This is the 5-minute walkthrough from "never heard of ActionScope" to "I just found a CRITICAL finding in my own repo." No AWS credentials needed for the static-analysis path.

1. Install

pip install actionscope

That's it. Python 3.10+ required. No external services; the install is a single Python package.

If you want the optional --aws-verify mode that makes read-only AWS IAM API calls, install with the aws extra:

pip install "actionscope[aws]"

You can do this later — the static-analysis path works without it.

2. Pick a repository to scan

You have three options, from fastest to most realistic:

cd /path/to/your/repo-with-github-actions
actionscope scan .

This is the most useful — ActionScope only takes 1–2 seconds on a repo of any size, so it costs you nothing to try.

git clone https://github.com/r12habh/ActionScope
cd ActionScope
actionscope scan tests/fixtures/coverage_repo

The bundled coverage_repo is a small synthetic repository designed to trigger every detector. Best for understanding what ActionScope can find before you point it at your own code.

Pick any public repo that uses aws-actions/configure-aws-credentials. Clone it and scan:

git clone <repo-url>
cd <repo>
actionscope scan .

The GitHub Code Search query finds thousands.

3. Read the output

This is what scanning the bundled coverage_repo fixture produces. Your own repo's output will be smaller — coverage_repo is deliberately overloaded to demonstrate every detector at once.

The header

╭──────────────────────────────────────────────────────────────────╮
│  ActionScope — Blast Radius Report                               │
│  Path: ./tests/fixtures/coverage_repo                            │
│  Workflows: 6 | Credential Sources: 2                            │
│  Overall Risk: 🔴 CRITICAL                                        │
╰──────────────────────────────────────────────────────────────────╯
  • Workflows: how many .yml files in .github/workflows/ produced at least one finding
  • Credential Sources: how many aws-actions/configure-aws-credentials steps ActionScope found
  • Overall Risk: the maximum severity across every detector. Drives exit codes when --fail-on is set

Known-compromised actions

⛔ KNOWN COMPROMISED ACTIONS (1 found)

⛔ CRITICAL: actions-cool/issues-helper@v3
   Workflow: triage.yml → triage → Compromised helper
   Status: Compromised 2026-05-18T19:10:24Z — documented supply-chain compromise
   Impact: Mutable tags may run credential-stealing code in this job
   Fix:    Remove this action OR pin to a verified pre-compromise SHA
   Advisory: https://www.stepsecurity.io/blog/...
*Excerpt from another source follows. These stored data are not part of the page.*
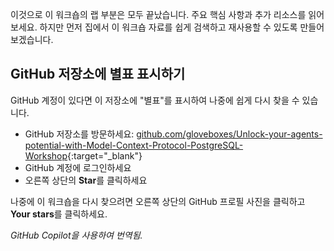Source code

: 이것으로 이 워크숍의 랩 부분은 모두 끝났습니다. 주요 핵심 사항과 추가 리소스를 읽어보세요. 하지만 먼저 집에서 이 워크숍 자료를 쉽게 검색하고 재사용할 수 있도록 만들어 보겠습니다.

## GitHub 저장소에 별표 표시하기

GitHub 계정이 있다면 이 저장소에 "별표"를 표시하여 나중에 쉽게 다시 찾을 수 있습니다.

* GitHub 저장소를 방문하세요: [github.com/gloveboxes/Unlock-your-agents-potential-with-Model-Context-Protocol-PostgreSQL-Workshop](https://github.com/gloveboxes/Unlock-your-agents-potential-with-Model-Context-Protocol-PostgreSQL-Workshop){:target="_blank"}
* GitHub 계정에 로그인하세요
* 오른쪽 상단의 **Star**를 클릭하세요

나중에 이 워크숍을 다시 찾으려면 오른쪽 상단의 GitHub 프로필 사진을 클릭하고 **Your stars**를 클릭하세요.

*GitHub Copilot을 사용하여 번역됨.*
ActionScope ships a curated database of compromised actions and flags any uses: reference that matches. Mutable-tag references (@v3) produce CRITICAL findings. Full-SHA pins to an action with a known compromise, where the SHA is not in the published affected-refs list, produce HIGH findings so a human can verify whether the pinned commit predates the compromise. See the full Compromised Actions Database for every entry.
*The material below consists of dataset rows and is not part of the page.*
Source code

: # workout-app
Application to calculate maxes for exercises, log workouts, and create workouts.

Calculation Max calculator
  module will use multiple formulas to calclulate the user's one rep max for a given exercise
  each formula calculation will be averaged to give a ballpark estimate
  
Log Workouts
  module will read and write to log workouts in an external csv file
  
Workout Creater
AWS blast radius per workflow

Workflow: deploy.yml → Job: deploy → Step: Configure AWS credentials
AWS Role: arn:aws:iam::123456789012:role/deployer-role
Policy Match: terraform (high)
Auth: OIDC ✓

┌─────────────────────────┬────────────────────────┬─────────┐
│ Action                  │ Access                 │ Risk    │
├─────────────────────────┼────────────────────────┼─────────┤
│ iam:CreatePolicyVersion │ Permissions management │ 🔴 CRIT │
│ iam:PassRole            │ Permissions management │ 🔴 CRIT │
│ ec2:TerminateInstances  │ Write                  │ 🟠 HIGH │
│ s3:PutObject            │ Write                  │ 🟡 MED  │
└─────────────────────────┴────────────────────────┴─────────┘

🔴 Privilege Escalation Paths Detected:
  ↳ IAM PassRole + Wildcard Resource
  ↳ Create New IAM Policy Version

This is the blast radius — what deploy.yml can actually do in AWS if it's compromised. The table is derived from the IAM policies attached to the role assumed by the workflow.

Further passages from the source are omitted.